Bacterial resistance to antibiotics in France : a public health priority

H. Aubry-Damon 1, J. Carlet 2, P. Courvalin 3, J.C. Desenclos 1 , J. Drucker 1 , D. Guillemot 4 , V. Jarlier 5, B. Régnier 6 , B. Schlemmer 71. Institut de Veille Sanitaire, Département des Maladies Infectieuses, Saint-Maurice, France
2 .Service de réanimation polyvalente, Hôpital St Joseph, Paris, France
3. Centre National de Référence des mécanismes de résistance, Institut Pasteur, Paris, France
4. INSERM unité 21, Villejuif, France
5. Laboratoire de Bactériologie et Hygiène, groupe hospitalier Pitié Salpétrière, Paris, France
6. Service de réanimation des maladies infectieuses, groupe hospitalier Bîchat-Claude Bernard, Paris, France
7. Service de réanimation médicale, Centre Hospitalier Universitaire Saint-Louis, Paris, France

For a few years, France has been faced to a rapid spread of antimicrobial resistance in hospitals and in general practice despite the many recommendations issued to solve this problem. In 1999, the Institut de Veille Sanitaire conducted a collective expertise followed by a national consultation gathering all national health professionals involved in antimicrobial resistance. This consultation ended with proposals in the perspective of a national plan of actions to control antimicrobial resistance presented to the French Ministry of Health.

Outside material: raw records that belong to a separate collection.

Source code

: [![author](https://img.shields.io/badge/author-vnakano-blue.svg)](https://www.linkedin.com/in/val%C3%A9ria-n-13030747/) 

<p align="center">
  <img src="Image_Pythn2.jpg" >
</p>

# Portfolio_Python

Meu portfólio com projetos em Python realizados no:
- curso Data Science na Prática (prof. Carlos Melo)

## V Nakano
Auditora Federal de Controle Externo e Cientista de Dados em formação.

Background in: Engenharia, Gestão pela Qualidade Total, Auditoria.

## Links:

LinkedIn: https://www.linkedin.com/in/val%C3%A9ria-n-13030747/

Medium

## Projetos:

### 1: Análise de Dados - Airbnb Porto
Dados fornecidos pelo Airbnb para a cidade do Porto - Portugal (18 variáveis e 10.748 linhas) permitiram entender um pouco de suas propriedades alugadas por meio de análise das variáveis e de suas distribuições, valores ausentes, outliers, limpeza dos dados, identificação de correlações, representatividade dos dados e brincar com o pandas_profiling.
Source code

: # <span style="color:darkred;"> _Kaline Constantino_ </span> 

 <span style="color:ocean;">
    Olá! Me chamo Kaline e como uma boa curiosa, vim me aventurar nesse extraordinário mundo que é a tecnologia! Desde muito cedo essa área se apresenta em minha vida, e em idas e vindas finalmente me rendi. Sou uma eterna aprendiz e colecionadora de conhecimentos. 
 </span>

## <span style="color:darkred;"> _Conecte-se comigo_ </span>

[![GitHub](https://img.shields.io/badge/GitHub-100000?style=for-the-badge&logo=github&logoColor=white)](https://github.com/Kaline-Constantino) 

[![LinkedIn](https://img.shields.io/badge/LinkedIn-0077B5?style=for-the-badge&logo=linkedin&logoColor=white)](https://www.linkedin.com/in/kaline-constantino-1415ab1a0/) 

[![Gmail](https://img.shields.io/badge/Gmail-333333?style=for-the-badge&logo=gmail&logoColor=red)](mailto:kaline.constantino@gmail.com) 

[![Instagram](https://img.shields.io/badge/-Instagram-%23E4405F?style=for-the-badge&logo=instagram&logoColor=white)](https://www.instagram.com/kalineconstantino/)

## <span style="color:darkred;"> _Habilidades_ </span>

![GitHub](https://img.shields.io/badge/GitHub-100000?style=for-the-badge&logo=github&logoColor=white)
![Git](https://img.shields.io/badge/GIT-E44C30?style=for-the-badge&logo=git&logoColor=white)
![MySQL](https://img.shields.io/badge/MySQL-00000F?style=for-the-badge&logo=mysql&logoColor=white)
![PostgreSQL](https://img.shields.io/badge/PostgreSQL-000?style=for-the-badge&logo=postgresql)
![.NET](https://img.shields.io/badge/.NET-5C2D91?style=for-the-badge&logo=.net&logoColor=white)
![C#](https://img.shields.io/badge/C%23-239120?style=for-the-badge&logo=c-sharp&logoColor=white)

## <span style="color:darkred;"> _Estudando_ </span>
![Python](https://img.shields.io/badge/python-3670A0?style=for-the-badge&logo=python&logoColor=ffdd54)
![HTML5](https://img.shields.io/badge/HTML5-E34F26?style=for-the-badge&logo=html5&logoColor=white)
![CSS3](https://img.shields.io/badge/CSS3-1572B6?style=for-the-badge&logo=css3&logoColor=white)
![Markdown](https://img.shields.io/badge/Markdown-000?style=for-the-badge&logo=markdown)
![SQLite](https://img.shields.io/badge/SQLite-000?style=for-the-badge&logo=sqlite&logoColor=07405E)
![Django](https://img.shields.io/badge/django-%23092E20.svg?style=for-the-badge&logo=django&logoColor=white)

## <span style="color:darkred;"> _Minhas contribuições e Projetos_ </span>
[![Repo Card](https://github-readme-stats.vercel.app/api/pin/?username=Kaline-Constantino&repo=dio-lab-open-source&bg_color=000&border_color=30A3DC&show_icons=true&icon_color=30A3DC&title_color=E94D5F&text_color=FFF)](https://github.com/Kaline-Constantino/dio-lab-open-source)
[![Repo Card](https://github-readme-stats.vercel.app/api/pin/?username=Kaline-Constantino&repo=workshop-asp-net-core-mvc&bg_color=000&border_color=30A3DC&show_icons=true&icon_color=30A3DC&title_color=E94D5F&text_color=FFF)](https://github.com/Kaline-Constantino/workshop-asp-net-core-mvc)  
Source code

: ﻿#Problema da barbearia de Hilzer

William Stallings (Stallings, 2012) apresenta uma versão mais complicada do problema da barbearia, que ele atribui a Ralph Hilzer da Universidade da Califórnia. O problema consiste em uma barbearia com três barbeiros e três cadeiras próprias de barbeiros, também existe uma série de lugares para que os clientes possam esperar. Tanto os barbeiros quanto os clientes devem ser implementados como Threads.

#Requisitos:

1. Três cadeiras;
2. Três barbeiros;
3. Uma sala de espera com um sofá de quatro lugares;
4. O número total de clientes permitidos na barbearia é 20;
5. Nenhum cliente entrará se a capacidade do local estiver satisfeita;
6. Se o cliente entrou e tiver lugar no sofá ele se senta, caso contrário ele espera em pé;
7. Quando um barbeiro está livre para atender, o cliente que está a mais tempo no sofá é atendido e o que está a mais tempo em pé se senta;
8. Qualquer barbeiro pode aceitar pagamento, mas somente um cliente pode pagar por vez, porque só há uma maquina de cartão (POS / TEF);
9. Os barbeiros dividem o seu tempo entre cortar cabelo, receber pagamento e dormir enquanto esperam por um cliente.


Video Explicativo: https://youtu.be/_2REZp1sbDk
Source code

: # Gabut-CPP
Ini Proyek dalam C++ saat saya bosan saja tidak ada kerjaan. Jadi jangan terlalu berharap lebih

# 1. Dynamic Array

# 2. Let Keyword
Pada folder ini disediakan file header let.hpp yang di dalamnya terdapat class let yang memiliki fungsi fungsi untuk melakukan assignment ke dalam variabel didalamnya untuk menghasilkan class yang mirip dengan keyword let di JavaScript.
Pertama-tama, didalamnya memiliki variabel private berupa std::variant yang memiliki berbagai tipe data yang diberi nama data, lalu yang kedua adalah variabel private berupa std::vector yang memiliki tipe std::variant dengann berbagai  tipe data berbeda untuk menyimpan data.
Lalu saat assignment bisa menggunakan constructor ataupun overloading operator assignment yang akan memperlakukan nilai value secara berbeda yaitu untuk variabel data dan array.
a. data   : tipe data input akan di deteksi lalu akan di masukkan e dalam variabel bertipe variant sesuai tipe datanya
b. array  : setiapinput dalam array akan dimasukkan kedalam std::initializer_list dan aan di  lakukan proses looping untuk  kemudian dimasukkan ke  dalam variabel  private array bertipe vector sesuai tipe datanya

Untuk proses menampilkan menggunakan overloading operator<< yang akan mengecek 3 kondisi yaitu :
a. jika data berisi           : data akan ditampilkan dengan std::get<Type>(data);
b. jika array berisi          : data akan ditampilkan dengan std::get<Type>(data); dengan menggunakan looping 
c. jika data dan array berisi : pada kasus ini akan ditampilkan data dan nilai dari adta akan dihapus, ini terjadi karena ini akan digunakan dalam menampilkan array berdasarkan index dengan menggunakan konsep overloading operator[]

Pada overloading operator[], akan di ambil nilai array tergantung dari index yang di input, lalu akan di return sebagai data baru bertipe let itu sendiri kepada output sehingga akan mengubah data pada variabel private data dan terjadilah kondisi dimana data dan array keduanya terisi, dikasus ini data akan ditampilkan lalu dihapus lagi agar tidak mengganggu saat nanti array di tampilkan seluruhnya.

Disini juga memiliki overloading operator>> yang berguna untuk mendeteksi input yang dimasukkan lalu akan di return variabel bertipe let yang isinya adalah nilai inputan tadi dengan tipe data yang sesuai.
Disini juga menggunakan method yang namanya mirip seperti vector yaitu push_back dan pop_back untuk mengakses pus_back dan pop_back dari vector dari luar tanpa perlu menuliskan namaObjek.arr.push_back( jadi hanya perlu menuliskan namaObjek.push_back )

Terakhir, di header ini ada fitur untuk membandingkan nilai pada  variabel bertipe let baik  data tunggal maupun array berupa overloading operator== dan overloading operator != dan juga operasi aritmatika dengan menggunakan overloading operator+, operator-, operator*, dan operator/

The spread of antimicrobial resistance in France has been a major concern for a few years, whether in general practice or in hospitals. We are observing a clonal and rapid spread of methicillin resistant Staphylococcus aureus (MRSA) in hospitals (over a 7-year period the incidence of isolation of MRSA susceptible to gentamicin and with heterogeneous susceptibility to methicillin has steadily increased to represent in 1998, depending on hospitals, 46.8% to 94.4 % of the MRSA strains (1). In general practice, the rate of Streptococcus pneumomiae strains with diminished susceptibility to penicillin G raised considerably from 4.9% in 1988 to 48% in 1997 as well as the rate of therapeutic failures of infections caused by these bacteria, notably ENT infections in children (2,3) .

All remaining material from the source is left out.